Source data:
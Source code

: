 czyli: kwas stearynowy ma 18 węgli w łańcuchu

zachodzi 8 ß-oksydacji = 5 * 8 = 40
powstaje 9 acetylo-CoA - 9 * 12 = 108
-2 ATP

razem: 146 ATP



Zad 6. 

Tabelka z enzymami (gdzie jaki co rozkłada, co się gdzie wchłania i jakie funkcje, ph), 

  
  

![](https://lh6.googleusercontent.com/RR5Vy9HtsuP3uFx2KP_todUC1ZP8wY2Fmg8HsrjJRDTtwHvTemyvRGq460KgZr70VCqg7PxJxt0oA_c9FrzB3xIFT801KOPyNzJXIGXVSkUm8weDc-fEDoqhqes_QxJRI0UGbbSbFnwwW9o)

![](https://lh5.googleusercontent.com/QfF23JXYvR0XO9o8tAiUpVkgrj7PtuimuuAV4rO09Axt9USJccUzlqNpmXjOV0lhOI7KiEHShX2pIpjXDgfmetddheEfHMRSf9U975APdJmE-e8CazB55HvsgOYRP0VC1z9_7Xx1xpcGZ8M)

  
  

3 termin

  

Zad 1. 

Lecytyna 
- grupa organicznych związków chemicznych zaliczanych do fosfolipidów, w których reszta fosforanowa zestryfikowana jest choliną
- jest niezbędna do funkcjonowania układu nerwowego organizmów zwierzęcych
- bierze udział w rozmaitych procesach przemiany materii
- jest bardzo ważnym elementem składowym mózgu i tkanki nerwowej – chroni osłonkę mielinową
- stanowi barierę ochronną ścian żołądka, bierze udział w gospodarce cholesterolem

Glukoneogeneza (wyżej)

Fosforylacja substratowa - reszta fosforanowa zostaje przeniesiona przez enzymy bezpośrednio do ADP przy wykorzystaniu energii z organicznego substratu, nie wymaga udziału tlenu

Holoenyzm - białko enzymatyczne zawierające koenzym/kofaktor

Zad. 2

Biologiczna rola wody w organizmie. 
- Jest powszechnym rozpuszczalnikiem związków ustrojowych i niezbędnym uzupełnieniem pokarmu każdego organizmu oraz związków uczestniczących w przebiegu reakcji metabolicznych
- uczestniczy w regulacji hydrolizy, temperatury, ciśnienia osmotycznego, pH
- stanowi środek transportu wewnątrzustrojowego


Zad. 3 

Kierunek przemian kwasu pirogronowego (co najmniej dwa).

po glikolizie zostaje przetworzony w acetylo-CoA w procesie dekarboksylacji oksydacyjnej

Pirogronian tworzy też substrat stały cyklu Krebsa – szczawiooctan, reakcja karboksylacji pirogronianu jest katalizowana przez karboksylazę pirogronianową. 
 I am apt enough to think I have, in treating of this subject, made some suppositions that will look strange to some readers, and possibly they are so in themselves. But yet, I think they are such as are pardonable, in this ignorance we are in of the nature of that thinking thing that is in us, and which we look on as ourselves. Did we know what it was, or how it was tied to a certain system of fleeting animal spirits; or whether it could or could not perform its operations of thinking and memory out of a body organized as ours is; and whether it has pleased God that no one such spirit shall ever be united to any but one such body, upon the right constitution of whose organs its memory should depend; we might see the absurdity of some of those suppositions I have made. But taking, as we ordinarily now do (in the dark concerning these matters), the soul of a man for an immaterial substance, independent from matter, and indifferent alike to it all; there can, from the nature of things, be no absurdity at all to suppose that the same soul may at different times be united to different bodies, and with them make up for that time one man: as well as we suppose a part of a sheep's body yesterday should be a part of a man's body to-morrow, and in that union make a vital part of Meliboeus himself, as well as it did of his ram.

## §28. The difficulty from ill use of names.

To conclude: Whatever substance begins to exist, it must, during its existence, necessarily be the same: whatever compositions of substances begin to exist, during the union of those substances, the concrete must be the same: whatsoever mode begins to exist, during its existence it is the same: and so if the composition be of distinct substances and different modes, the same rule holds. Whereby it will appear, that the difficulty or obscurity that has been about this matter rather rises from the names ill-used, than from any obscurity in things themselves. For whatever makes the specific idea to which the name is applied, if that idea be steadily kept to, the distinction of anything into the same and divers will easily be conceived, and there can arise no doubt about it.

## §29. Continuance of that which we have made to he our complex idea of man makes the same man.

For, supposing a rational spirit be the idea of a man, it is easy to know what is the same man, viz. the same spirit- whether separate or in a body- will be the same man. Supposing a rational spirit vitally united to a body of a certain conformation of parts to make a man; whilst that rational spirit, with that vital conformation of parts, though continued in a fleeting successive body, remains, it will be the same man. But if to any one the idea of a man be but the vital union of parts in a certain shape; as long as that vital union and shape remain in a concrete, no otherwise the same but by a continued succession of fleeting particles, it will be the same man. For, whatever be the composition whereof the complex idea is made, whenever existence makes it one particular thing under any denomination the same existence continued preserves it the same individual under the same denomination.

# Your instructions
Please make an exact copy of the lines above from the line with "zachodzi 8 ß-oksydacji = 5 * 8 = 40" through the line with "Tabelka z enzymami", both ends included.

# Finished exercise
zachodzi 8 ß-oksydacji = 5 * 8 = 40
powstaje 9 acetylo-CoA - 9 * 12 = 108
-2 ATP

razem: 146 ATP



Zad 6. 

Tabelka z enzymami (gdzie jaki co rozkłada, co się gdzie wchłania i jakie funkcje, ph), 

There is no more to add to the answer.